╔══
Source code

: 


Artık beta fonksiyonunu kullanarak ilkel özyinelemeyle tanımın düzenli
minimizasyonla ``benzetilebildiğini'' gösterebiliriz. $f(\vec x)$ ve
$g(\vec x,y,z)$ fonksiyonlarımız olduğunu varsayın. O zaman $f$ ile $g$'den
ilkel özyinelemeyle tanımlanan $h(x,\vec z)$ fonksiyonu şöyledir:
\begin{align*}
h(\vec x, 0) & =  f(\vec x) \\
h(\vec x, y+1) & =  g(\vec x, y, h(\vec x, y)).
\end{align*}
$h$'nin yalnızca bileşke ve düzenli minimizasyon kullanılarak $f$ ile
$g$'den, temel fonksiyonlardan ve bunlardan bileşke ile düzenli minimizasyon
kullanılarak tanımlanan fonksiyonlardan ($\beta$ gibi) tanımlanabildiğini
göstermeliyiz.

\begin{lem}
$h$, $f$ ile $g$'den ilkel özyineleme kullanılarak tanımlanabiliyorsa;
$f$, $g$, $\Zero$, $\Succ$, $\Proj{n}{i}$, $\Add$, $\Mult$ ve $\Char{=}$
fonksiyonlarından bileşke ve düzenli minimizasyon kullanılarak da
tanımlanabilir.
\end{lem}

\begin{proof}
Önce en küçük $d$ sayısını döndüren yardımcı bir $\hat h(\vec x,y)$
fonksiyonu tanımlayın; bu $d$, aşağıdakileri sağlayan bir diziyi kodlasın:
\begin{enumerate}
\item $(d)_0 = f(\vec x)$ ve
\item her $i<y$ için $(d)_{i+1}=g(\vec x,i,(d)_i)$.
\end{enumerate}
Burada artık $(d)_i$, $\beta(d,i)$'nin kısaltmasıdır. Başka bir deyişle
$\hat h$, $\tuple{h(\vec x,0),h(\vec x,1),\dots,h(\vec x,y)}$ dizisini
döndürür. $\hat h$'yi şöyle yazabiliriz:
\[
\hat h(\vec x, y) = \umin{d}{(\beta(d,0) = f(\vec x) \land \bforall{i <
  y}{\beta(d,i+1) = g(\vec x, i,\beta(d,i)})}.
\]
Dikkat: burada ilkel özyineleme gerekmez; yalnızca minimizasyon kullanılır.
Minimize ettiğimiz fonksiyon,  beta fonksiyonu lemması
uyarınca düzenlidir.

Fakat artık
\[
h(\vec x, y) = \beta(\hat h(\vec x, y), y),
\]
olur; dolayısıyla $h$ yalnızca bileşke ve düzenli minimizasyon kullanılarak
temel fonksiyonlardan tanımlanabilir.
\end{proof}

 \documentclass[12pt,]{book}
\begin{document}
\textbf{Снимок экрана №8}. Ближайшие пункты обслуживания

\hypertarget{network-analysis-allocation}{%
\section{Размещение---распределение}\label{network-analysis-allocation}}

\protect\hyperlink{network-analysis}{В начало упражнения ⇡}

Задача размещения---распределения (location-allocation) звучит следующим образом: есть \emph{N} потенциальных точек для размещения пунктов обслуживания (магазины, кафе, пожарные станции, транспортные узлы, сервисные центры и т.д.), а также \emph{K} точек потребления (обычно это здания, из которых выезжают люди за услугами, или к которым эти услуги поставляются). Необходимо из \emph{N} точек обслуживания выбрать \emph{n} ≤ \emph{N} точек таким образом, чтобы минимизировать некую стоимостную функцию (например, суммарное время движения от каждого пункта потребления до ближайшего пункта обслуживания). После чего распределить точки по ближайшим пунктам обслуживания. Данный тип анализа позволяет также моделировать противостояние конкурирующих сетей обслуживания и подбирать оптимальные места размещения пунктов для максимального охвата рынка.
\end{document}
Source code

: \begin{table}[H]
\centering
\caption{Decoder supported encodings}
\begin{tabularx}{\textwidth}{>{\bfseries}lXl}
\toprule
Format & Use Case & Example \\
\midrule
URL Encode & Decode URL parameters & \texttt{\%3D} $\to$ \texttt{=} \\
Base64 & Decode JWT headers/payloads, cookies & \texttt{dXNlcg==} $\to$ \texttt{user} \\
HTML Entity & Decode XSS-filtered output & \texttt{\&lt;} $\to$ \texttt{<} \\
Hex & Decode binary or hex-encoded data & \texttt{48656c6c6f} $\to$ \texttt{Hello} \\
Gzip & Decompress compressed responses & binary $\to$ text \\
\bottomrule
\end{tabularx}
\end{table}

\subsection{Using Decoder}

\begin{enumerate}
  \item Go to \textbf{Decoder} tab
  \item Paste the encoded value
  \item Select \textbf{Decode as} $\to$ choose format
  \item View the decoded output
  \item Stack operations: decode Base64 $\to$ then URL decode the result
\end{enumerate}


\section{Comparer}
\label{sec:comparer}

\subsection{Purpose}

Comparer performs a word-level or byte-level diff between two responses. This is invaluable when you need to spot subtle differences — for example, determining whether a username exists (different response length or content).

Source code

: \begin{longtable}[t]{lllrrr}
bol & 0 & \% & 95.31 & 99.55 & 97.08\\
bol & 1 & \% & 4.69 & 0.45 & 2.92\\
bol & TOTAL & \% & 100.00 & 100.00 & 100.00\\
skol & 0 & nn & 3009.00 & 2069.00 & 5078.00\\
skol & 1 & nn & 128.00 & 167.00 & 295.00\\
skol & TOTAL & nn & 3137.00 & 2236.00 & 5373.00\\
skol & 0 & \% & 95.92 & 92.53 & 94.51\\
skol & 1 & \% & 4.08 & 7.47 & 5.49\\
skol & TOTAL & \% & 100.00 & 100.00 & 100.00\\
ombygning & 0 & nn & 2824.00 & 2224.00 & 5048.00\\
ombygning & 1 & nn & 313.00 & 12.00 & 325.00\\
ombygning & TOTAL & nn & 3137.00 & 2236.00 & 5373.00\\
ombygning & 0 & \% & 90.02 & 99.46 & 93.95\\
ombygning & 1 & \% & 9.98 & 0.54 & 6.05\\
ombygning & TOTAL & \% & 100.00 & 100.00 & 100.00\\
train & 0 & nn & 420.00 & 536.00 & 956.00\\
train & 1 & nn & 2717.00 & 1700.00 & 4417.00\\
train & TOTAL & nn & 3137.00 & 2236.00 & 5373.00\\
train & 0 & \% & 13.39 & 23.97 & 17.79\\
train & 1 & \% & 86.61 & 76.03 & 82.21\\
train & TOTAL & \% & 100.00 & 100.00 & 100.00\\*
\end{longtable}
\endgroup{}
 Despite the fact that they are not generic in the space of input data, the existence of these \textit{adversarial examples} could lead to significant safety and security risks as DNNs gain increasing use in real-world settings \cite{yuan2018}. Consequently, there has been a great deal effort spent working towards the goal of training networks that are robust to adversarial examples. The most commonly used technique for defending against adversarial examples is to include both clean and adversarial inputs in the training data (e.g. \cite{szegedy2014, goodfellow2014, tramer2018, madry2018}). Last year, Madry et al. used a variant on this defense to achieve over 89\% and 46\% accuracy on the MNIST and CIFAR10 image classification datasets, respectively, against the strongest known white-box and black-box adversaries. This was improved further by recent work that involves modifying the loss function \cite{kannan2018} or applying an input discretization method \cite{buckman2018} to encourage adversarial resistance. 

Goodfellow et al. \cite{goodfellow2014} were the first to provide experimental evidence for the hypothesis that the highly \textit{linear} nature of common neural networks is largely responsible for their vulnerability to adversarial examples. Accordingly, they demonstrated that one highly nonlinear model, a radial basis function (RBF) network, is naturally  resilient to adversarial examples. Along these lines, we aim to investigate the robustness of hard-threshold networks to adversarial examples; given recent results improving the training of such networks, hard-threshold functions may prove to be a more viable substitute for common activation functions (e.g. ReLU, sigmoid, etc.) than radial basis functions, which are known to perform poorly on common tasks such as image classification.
╚══
Exercise objective
Write each line of the data down again exactly as it reads.

Response to this task
Source code

: 


Artık beta fonksiyonunu kullanarak ilkel özyinelemeyle tanımın düzenli
minimizasyonla ``benzetilebildiğini'' gösterebiliriz. $f(\vec x)$ ve
$g(\vec x,y,z)$ fonksiyonlarımız olduğunu varsayın. O zaman $f$ ile $g$'den
ilkel özyinelemeyle tanımlanan $h(x,\vec z)$ fonksiyonu şöyledir:
\begin{align*}
h(\vec x, 0) & =  f(\vec x) \\
h(\vec x, y+1) & =  g(\vec x, y, h(\vec x, y)).
\end{align*}
$h$'nin yalnızca bileşke ve düzenli minimizasyon kullanılarak $f$ ile
$g$'den, temel fonksiyonlardan ve bunlardan bileşke ile düzenli minimizasyon
kullanılarak tanımlanan fonksiyonlardan ($\beta$ gibi) tanımlanabildiğini
göstermeliyiz.

\begin{lem}
$h$, $f$ ile $g$'den ilkel özyineleme kullanılarak tanımlanabiliyorsa;
$f$, $g$, $\Zero$, $\Succ$, $\Proj{n}{i}$, $\Add$, $\Mult$ ve $\Char{=}$
fonksiyonlarından bileşke ve düzenli minimizasyon kullanılarak da
tanımlanabilir.
\end{lem}

\begin{proof}
Önce en küçük $d$ sayısını döndüren yardımcı bir $\hat h(\vec x,y)$
fonksiyonu tanımlayın; bu $d$, aşağıdakileri sağlayan bir diziyi kodlasın:
\begin{enumerate}
\item $(d)_0 = f(\vec x)$ ve
\item her $i<y$ için $(d)_{i+1}=g(\vec x,i,(d)_i)$.
\end{enumerate}
Burada artık $(d)_i$, $\beta(d,i)$'nin kısaltmasıdır. Başka bir deyişle
$\hat h$, $\tuple{h(\vec x,0),h(\vec x,1),\dots,h(\vec x,y)}$ dizisini
döndürür. $\hat h$'yi şöyle yazabiliriz:
\[
\hat h(\vec x, y) = \umin{d}{(\beta(d,0) = f(\vec x) \land \bforall{i <
  y}{\beta(d,i+1) = g(\vec x, i,\beta(d,i)})}.
\]
Dikkat: burada ilkel özyineleme gerekmez; yalnızca minimizasyon kullanılır.
Minimize ettiğimiz fonksiyon,  beta fonksiyonu lemması
uyarınca düzenlidir.

Fakat artık
\[
h(\vec x, y) = \beta(\hat h(\vec x, y), y),
\]
olur; dolayısıyla $h$ yalnızca bileşke ve düzenli minimizasyon kullanılarak
temel fonksiyonlardan tanımlanabilir.
\end{proof}

 \documentclass[12pt,]{book}
\begin{document}
\textbf{Снимок экрана №8}. Ближайшие пункты обслуживания

\hypertarget{network-analysis-allocation}{%
\section{Размещение---распределение}\label{network-analysis-allocation}}

\protect\hyperlink{network-analysis}{В начало упражнения ⇡}

Задача размещения---распределения (location-allocation) звучит следующим образом: есть \emph{N} потенциальных точек для размещения пунктов обслуживания (магазины, кафе, пожарные станции, транспортные узлы, сервисные центры и т.д.), а также \emph{K} точек потребления (обычно это здания, из которых выезжают люди за услугами, или к которым эти услуги поставляются). Необходимо из \emph{N} точек обслуживания выбрать \emph{n} ≤ \emph{N} точек таким образом, чтобы минимизировать некую стоимостную функцию (например, суммарное время движения от каждого пункта потребления до ближайшего пункта обслуживания). После чего распределить точки по ближайшим пунктам обслуживания. Данный тип анализа позволяет также моделировать противостояние конкурирующих сетей обслуживания и подбирать оптимальные места размещения пунктов для максимального охвата рынка.
\end{document}
Source code

: \begin{table}[H]
\centering
\caption{Decoder supported encodings}
\begin{tabularx}{\textwidth}{>{\bfseries}lXl}
\toprule
Format & Use Case & Example \\
\midrule
URL Encode & Decode URL parameters & \texttt{\%3D} $\to$ \texttt{=} \\
Base64 & Decode JWT headers/payloads, cookies & \texttt{dXNlcg==} $\to$ \texttt{user} \\
HTML Entity & Decode XSS-filtered output & \texttt{\&lt;} $\to$ \texttt{<} \\
Hex & Decode binary or hex-encoded data & \texttt{48656c6c6f} $\to$ \texttt{Hello} \\
Gzip & Decompress compressed responses & binary $\to$ text \\
\bottomrule
\end{tabularx}
\end{table}

\subsection{Using Decoder}

\begin{enumerate}
  \item Go to \textbf{Decoder} tab
  \item Paste the encoded value
  \item Select \textbf{Decode as} $\to$ choose format
  \item View the decoded output
  \item Stack operations: decode Base64 $\to$ then URL decode the result
\end{enumerate}


\section{Comparer}
\label{sec:comparer}

\subsection{Purpose}

Comparer performs a word-level or byte-level diff between two responses. This is invaluable when you need to spot subtle differences — for example, determining whether a username exists (different response length or content).

Source code

: \begin{longtable}[t]{lllrrr}
bol & 0 & \% & 95.31 & 99.55 & 97.08\\
bol & 1 & \% & 4.69 & 0.45 & 2.92\\
bol & TOTAL & \% & 100.00 & 100.00 & 100.00\\
skol & 0 & nn & 3009.00 & 2069.00 & 5078.00\\
skol & 1 & nn & 128.00 & 167.00 & 295.00\\
skol & TOTAL & nn & 3137.00 & 2236.00 & 5373.00\\
skol & 0 & \% & 95.92 & 92.53 & 94.51\\
skol & 1 & \% & 4.08 & 7.47 & 5.49\\
skol & TOTAL & \% & 100.00 & 100.00 & 100.00\\
ombygning & 0 & nn & 2824.00 & 2224.00 & 5048.00\\
ombygning & 1 & nn & 313.00 & 12.00 & 325.00\\
ombygning & TOTAL & nn & 3137.00 & 2236.00 & 5373.00\\
ombygning & 0 & \% & 90.02 & 99.46 & 93.95\\
ombygning & 1 & \% & 9.98 & 0.54 & 6.05\\
ombygning & TOTAL & \% & 100.00 & 100.00 & 100.00\\
train & 0 & nn & 420.00 & 536.00 & 956.00\\
train & 1 & nn & 2717.00 & 1700.00 & 4417.00\\
train & TOTAL & nn & 3137.00 & 2236.00 & 5373.00\\
train & 0 & \% & 13.39 & 23.97 & 17.79\\
train & 1 & \% & 86.61 & 76.03 & 82.21\\
train & TOTAL & \% & 100.00 & 100.00 & 100.00\\*
\end{longtable}
\endgroup{}
 Despite the fact that they are not generic in the space of input data, the existence of these \textit{adversarial examples} could lead to significant safety and security risks as DNNs gain increasing use in real-world settings \cite{yuan2018}. Consequently, there has been a great deal effort spent working towards the goal of training networks that are robust to adversarial examples. The most commonly used technique for defending against adversarial examples is to include both clean and adversarial inputs in the training data (e.g. \cite{szegedy2014, goodfellow2014, tramer2018, madry2018}). Last year, Madry et al. used a variant on this defense to achieve over 89\% and 46\% accuracy on the MNIST and CIFAR10 image classification datasets, respectively, against the strongest known white-box and black-box adversaries. This was improved further by recent work that involves modifying the loss function \cite{kannan2018} or applying an input discretization method \cite{buckman2018} to encourage adversarial resistance. 

Goodfellow et al. \cite{goodfellow2014} were the first to provide experimental evidence for the hypothesis that the highly \textit{linear} nature of common neural networks is largely responsible for their vulnerability to adversarial examples. Accordingly, they demonstrated that one highly nonlinear model, a radial basis function (RBF) network, is naturally  resilient to adversarial examples. Along these lines, we aim to investigate the robustness of hard-threshold networks to adversarial examples; given recent results improving the training of such networks, hard-threshold functions may prove to be a more viable substitute for common activation functions (e.g. ReLU, sigmoid, etc.) than radial basis functions, which are known to perform poorly on common tasks such as image classification.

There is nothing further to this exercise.